### Exercise material
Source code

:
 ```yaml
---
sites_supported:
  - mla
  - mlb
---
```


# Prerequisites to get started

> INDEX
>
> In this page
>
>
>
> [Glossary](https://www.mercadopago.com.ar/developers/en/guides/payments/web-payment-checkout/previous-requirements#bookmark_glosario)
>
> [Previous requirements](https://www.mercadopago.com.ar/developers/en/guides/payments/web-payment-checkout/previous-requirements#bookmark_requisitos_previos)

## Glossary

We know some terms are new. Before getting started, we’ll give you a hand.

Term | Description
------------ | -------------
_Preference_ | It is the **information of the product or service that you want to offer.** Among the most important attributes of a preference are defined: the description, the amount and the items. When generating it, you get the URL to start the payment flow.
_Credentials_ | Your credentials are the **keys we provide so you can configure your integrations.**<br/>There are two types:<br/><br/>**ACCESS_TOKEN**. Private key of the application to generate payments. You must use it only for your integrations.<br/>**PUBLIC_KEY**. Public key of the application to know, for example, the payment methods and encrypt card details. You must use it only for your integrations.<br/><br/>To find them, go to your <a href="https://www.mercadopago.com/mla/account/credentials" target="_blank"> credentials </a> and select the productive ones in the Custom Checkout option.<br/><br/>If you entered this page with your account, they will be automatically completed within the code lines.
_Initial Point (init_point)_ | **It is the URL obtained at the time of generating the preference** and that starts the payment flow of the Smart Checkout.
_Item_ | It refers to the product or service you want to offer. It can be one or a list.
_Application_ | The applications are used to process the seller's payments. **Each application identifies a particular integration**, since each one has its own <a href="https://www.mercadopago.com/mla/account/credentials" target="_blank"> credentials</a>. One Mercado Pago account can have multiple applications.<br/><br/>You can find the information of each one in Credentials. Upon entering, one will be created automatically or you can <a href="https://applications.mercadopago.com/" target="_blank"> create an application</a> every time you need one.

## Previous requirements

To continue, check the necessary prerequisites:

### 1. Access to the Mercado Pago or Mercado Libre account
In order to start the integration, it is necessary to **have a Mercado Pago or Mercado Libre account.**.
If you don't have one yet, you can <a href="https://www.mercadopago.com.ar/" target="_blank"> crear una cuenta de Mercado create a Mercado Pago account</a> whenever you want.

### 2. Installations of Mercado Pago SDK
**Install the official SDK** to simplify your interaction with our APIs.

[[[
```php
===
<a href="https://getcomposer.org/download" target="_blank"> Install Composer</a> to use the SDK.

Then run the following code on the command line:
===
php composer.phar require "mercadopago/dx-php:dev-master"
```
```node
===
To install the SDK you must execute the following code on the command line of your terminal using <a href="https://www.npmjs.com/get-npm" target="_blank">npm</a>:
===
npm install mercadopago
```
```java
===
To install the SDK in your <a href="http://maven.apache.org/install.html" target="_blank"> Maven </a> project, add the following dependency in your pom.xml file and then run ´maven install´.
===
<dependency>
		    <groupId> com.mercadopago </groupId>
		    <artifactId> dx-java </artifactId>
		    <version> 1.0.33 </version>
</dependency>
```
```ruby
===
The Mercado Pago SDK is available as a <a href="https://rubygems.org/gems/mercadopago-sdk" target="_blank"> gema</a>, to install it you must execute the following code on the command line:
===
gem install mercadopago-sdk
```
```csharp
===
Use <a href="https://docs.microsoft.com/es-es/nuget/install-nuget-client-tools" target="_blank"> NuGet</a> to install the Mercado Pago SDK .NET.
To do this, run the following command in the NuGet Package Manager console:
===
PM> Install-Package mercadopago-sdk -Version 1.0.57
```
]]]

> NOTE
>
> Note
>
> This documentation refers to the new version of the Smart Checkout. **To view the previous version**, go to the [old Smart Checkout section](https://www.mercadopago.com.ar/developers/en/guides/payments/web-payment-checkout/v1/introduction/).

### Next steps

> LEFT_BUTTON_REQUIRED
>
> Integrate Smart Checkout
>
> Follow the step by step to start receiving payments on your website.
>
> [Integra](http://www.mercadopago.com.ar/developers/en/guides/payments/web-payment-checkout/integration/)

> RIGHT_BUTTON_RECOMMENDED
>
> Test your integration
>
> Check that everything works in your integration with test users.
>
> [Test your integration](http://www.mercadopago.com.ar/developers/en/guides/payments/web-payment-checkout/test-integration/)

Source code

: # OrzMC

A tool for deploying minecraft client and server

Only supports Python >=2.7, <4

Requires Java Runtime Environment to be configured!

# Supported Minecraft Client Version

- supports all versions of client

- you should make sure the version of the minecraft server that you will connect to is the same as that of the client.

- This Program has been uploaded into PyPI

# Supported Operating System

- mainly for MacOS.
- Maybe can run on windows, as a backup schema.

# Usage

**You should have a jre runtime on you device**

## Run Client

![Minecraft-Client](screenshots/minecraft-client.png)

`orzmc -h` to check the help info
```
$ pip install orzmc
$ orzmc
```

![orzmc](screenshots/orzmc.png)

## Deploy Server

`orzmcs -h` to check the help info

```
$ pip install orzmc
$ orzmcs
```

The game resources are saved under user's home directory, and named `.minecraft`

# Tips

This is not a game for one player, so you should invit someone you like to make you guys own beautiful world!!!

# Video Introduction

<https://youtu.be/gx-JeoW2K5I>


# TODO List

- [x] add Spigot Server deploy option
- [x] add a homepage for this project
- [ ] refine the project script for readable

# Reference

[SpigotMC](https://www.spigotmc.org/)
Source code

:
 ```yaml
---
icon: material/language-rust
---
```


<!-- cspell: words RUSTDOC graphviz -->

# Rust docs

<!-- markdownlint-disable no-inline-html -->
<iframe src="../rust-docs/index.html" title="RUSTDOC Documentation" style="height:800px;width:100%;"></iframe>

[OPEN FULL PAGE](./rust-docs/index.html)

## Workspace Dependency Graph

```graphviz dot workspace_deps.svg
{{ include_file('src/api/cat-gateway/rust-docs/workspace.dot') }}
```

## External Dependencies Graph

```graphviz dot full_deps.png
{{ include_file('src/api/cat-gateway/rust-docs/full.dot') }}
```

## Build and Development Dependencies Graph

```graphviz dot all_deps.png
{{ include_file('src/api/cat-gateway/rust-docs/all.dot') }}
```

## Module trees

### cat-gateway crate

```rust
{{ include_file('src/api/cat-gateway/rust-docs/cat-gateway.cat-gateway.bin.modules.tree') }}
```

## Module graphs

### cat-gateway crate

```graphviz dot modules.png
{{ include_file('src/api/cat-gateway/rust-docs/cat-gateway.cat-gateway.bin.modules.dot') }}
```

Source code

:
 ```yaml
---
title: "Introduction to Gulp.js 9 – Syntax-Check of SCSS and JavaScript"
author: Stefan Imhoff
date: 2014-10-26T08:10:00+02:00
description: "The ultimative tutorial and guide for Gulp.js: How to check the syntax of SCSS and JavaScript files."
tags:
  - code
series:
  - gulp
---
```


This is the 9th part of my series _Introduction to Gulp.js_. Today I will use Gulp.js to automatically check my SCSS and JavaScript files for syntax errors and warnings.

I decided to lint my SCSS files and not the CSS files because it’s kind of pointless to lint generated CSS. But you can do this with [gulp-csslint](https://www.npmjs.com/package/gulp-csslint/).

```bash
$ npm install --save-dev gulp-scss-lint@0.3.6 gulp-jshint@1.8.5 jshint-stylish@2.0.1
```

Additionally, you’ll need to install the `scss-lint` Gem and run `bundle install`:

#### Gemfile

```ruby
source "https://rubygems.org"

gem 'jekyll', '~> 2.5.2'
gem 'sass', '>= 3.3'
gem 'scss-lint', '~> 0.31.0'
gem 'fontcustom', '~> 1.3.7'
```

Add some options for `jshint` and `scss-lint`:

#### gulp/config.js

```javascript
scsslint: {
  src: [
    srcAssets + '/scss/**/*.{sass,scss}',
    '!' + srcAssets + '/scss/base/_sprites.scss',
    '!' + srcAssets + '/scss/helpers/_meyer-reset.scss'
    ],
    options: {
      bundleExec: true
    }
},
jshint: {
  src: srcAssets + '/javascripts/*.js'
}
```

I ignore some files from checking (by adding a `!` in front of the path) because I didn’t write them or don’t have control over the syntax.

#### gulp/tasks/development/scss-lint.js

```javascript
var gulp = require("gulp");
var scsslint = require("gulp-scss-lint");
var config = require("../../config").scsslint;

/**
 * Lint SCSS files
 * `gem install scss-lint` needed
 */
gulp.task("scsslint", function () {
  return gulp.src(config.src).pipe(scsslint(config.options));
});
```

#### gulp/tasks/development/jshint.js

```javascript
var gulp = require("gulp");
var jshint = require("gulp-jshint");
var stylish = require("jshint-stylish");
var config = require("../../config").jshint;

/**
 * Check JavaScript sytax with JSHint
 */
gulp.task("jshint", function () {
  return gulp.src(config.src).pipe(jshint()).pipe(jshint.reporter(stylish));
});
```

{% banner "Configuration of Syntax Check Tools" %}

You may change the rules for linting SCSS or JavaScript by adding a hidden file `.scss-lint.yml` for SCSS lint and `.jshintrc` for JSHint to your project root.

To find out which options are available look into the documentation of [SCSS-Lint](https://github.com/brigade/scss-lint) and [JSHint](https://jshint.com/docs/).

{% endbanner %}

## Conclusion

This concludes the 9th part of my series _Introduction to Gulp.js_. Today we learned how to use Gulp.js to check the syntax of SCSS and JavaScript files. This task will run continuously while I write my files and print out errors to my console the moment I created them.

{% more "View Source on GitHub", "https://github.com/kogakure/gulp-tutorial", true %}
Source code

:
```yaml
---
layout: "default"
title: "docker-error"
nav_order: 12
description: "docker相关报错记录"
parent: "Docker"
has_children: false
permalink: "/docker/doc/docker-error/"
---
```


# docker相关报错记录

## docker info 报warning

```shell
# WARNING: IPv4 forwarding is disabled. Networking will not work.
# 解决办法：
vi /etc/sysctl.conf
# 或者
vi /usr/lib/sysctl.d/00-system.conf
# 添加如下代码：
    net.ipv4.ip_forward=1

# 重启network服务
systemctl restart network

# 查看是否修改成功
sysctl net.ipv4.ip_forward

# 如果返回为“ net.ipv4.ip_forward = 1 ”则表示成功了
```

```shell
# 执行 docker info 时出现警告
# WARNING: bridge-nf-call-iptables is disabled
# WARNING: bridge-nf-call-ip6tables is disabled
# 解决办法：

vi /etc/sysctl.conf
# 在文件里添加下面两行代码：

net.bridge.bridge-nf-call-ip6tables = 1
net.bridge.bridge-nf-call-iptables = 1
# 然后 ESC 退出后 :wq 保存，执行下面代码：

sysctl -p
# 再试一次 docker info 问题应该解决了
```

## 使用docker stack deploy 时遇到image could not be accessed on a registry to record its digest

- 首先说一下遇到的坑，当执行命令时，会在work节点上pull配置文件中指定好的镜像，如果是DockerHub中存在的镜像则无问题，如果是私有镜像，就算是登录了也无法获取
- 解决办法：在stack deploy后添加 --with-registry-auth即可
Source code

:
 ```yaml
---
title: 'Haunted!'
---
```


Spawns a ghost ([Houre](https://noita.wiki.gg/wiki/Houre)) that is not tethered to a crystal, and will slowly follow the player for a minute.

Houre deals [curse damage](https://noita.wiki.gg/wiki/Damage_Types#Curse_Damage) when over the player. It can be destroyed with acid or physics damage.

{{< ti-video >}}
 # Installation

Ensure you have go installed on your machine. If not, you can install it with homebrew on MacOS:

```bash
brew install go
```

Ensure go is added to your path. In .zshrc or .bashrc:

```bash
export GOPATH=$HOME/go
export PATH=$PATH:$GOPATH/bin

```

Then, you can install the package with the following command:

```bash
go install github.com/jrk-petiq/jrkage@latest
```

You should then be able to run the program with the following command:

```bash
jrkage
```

### Exercise brief
Lines after the one containing "the payment flow." are not part of the task. Output the entries exactly from their first line through that one.

### Solved exercise
Source code

:
 ```yaml
---
sites_supported:
  - mla
  - mlb
---
```


# Prerequisites to get started

> INDEX
>
> In this page
>
>
>
> [Glossary](https://www.mercadopago.com.ar/developers/en/guides/payments/web-payment-checkout/previous-requirements#bookmark_glosario)
>
> [Previous requirements](https://www.mercadopago.com.ar/developers/en/guides/payments/web-payment-checkout/previous-requirements#bookmark_requisitos_previos)

## Glossary

We know some terms are new. Before getting started, we’ll give you a hand.

Term | Description
------------ | -------------
_Preference_ | It is the **information of the product or service that you want to offer.** Among the most important attributes of a preference are defined: the description, the amount and the items. When generating it, you get the URL to start the payment flow.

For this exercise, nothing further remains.